Required action — Output all records exactly, with no images.

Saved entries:
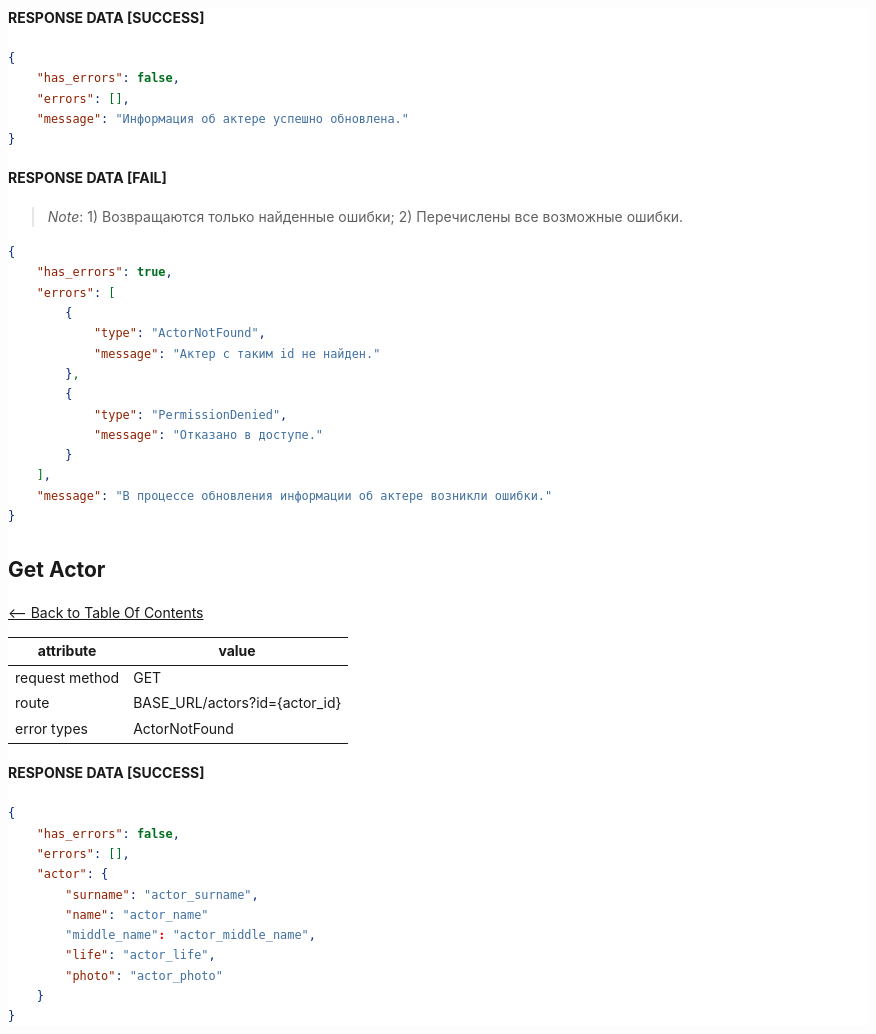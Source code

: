 #### RESPONSE DATA [SUCCESS]

```json
{
    "has_errors": false,
    "errors": [],
    "message": "Информация об актере успешно обновлена."
}
```

#### RESPONSE DATA [FAIL]

>*Note*: 1) Возвращаются только найденные ошибки; 2) Перечислены все возможные ошибки.

```json
{
    "has_errors": true,
    "errors": [
        {
            "type": "ActorNotFound",
            "message": "Актер с таким id не найден."
        },
        {
            "type": "PermissionDenied",
            "message": "Отказано в доступе."
        }
    ],
    "message": "В процессе обновления информации об актере возникли ошибки."
}
```

## Get Actor

[<-- Back to Table Of Contents](#table-of-contents)

|attribute        |value         	      |
|----------------	|-------------------	|
| request method 	| GET |
| route          	| BASE_URL/actors?id={actor_id}|
| error types    	| ActorNotFound |

#### RESPONSE DATA [SUCCESS]

```json
{
    "has_errors": false,
    "errors": [],
    "actor": {
        "surname": "actor_surname",
        "name": "actor_name"
        "middle_name": "actor_middle_name",
        "life": "actor_life",
        "photo": "actor_photo"
    }
}
```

Task solution —
Source code

: #### RESPONSE DATA [SUCCESS]

```json
{
    "has_errors": false,
    "errors": [],
    "message": "Информация об актере успешно обновлена."
}
```

#### RESPONSE DATA [FAIL]

>*Note*: 1) Возвращаются только найденные ошибки; 2) Перечислены все возможные ошибки.

```json
{
    "has_errors": true,
    "errors": [
        {
            "type": "ActorNotFound",
            "message": "Актер с таким id не найден."
        },
        {
            "type": "PermissionDenied",
            "message": "Отказано в доступе."
        }
    ],
    "message": "В процессе обновления информации об актере возникли ошибки."
}
```

## Get Actor

[<-- Back to Table Of Contents](#table-of-contents)

|attribute        |value         	      |
|----------------	|-------------------	|
| request method 	| GET |
| route          	| BASE_URL/actors?id={actor_id}|
| error types    	| ActorNotFound |

#### RESPONSE DATA [SUCCESS]

```json
{
    "has_errors": false,
    "errors": [],
    "actor": {
        "surname": "actor_surname",
        "name": "actor_name"
        "middle_name": "actor_middle_name",
        "life": "actor_life",
        "photo": "actor_photo"
    }
}
```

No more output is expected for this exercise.